I set out across the Pentland hills on a sunny morning, amused at the shooting parties with their tweeds, dogs, guns and hampers, and descended to the Tweed at Neidpath Castle around four o’clock. I crossed and rested a while on a shingly spit. There was only one other human in sight, but his strange behaviour aroused my curiosity; he moved down the spit at a slow pace stooping frequently. I went over and quizzed him, and he explained that he was gathering yarrow, a year’s supply, for he owned the herbalist’s shop I had seen earlier in the week. Yarrow was useful, I learned, for colds, hayfever, toothache and baldness. I told him that I was a botanist, and had seen a good amount of yarrow on my way. Had I also, he asked, seen any euphrasia?
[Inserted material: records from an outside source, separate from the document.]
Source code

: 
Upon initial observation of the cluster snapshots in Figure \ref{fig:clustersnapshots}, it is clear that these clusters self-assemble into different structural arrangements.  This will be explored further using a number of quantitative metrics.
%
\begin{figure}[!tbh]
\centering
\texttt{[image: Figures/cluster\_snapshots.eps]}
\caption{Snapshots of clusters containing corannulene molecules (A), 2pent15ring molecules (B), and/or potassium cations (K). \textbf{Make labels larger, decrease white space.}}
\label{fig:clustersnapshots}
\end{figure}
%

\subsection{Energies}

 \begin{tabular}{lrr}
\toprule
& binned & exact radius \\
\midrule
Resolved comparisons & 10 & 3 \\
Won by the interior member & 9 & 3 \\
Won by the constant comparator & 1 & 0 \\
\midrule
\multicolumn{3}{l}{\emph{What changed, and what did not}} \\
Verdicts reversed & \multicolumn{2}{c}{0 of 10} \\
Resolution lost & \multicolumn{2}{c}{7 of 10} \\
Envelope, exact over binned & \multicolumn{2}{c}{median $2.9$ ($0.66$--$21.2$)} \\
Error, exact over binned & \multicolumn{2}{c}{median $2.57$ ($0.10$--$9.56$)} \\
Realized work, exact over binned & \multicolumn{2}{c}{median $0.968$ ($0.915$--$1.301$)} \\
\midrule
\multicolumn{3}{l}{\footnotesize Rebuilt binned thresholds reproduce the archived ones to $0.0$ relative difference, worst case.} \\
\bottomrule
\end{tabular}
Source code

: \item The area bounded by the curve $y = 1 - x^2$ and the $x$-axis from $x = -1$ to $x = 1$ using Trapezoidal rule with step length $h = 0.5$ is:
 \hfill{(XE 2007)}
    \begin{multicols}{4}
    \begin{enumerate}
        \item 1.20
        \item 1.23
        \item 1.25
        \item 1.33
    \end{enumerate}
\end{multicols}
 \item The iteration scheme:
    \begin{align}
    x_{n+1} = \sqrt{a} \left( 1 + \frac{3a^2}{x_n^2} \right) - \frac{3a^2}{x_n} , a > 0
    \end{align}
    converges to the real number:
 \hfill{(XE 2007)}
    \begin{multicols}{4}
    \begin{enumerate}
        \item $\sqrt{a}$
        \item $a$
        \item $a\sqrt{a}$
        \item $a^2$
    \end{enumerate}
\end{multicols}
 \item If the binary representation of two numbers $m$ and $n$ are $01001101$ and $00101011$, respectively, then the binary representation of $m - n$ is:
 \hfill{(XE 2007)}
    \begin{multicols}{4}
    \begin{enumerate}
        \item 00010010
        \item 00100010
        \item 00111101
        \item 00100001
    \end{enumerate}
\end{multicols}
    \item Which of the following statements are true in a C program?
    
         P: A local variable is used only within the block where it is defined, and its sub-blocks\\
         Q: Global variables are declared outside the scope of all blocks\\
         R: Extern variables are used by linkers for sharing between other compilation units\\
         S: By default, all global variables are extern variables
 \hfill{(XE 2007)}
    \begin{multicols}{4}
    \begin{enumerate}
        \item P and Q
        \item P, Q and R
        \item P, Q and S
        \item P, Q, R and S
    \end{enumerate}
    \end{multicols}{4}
He usually managed each year to find what he needed, but this year he was short of dainty little ‘Eyebright’, essential for making up his eye ointment. I confessed I had not. I wished him goodbye and set off southwards up the Manor Water to sleep eventually on a bed of bracken by a ruined castle.
Ian West
Middleton Cheney, Northamptonshire
Regarding Jenny Diski’s view of Sufis, I think she’s right (LRB, 17 December 2015). Regarding Seán Gallagher’s view of Sufis, I think he’s right. Regarding those who regard my views as inconsistent, I think they’re right too.